On paper, Tanner looks extremely impressive: more than two decades of experience in Germany and Austria at clubs the Union have tried to emulate in terms of youth development, innovation and cohesion not to mention a long list of big name players he’s either scouted, developed signed or sold.
An introductory press conference isn’t really the time to size up a man who will become Earnie Stewart’s successor when his immigration paperwork clears some time in September. His resume pretty much speaks for itself at this point.
But the person who will impact Tanner’s tenure more than any other is a different story. That would be Union chairman and majority owner Jay Sugarman, who did little to instill confidence that much will change under his new sporting director.

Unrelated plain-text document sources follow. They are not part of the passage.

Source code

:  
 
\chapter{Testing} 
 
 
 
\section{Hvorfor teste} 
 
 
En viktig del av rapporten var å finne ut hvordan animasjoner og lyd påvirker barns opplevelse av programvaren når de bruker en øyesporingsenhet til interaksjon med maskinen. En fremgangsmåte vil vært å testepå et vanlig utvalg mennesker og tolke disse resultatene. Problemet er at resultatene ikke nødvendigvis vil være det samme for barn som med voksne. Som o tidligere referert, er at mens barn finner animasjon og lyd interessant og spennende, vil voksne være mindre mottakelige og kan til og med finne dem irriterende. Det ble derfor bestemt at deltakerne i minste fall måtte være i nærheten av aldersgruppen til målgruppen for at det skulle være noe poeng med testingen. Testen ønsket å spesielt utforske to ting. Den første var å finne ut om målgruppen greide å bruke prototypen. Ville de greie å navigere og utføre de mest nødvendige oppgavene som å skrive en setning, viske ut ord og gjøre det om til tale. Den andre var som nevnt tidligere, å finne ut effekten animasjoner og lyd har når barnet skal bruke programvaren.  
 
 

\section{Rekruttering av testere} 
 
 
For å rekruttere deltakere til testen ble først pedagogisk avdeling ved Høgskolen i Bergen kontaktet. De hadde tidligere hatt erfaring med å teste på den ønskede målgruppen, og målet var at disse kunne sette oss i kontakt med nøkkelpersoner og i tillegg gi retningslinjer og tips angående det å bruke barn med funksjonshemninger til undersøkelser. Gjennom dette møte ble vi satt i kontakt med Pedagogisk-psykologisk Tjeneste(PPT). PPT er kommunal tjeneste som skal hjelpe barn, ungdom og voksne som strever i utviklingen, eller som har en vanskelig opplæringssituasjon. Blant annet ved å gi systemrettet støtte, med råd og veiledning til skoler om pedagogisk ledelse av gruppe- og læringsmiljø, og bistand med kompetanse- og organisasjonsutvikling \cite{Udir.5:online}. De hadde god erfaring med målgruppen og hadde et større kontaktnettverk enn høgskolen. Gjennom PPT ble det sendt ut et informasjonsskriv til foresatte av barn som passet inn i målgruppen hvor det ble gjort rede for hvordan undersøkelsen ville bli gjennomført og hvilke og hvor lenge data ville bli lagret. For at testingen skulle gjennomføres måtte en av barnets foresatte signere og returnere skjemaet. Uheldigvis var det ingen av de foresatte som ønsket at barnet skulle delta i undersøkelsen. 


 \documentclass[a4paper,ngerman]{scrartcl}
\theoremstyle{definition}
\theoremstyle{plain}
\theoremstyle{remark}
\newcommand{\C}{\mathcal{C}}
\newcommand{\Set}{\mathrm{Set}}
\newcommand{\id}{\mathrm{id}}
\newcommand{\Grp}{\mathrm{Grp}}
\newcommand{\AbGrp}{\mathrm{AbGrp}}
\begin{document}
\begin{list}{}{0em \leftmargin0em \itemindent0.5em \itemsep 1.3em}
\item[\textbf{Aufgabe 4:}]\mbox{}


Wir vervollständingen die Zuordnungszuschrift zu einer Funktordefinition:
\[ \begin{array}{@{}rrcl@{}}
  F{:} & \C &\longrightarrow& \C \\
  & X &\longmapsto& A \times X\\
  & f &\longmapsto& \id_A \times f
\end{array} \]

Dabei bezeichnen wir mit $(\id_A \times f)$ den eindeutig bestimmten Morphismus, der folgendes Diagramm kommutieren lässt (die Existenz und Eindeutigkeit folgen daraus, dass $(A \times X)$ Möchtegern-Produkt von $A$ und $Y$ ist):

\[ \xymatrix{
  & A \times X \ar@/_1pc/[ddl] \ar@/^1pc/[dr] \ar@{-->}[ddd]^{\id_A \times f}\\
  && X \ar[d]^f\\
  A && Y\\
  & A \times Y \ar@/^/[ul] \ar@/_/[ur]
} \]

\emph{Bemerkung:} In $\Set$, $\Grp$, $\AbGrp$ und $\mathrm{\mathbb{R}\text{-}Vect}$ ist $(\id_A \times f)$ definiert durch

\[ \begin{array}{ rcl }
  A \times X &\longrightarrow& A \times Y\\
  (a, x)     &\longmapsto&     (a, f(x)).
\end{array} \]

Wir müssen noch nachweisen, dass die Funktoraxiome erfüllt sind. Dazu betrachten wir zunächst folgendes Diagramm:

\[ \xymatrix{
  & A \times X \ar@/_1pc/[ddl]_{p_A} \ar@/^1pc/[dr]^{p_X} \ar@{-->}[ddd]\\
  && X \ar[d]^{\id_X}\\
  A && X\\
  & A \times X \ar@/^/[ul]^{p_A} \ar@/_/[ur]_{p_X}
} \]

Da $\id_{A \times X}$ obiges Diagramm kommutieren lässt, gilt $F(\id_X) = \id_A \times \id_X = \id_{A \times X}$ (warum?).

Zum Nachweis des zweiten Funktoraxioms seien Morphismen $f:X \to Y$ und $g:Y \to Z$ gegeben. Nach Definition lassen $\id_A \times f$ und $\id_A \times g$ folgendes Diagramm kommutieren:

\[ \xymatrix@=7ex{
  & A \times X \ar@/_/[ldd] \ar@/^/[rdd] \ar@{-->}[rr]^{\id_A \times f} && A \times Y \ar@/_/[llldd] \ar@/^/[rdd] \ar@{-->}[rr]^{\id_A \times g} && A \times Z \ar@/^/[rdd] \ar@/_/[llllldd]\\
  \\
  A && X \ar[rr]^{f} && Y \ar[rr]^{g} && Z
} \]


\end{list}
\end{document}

Instead, there was a lot of talk about building on the foundation Earnie helped build. A lot of talk about developing young players and keeping them, leaning on contacts around the world to mine talent without many details of how a guy accustomed to a European-sized budget and an open market system will navigate complex rules in MLS that dictate how you can recruit players to your academy and acquire players both domestically and on the global market.
“It’s not rocket science,” was Tanner’s response when asked about adjusting to MLS with its myriad of rules designed for parity but too often adjusted on a whim to fit the will of certain clubs’ marketing potential.
He said he’s up to speed on the league’s wonderfully awful GAM and TAM acronyms (those of course being general allocation money and targeted allocation money) but there will still be a learning curve.
Tanner first visited the club in 2012 when the academy was still in its infancy and came back to visit again three more times so he’s already somewhat familiar with the organization and its culture.
How he adjusts to the demands of the fanbase and speaks to them through all the ups and downs — not talking about goal differential after another season not making the playoffs would be a good start — will be interesting to watch. In his comments Thursday, he talked about winning and success in a matter of fact way without introducing too much nuance about internal metrics and benchmarks so that was a welcome sign.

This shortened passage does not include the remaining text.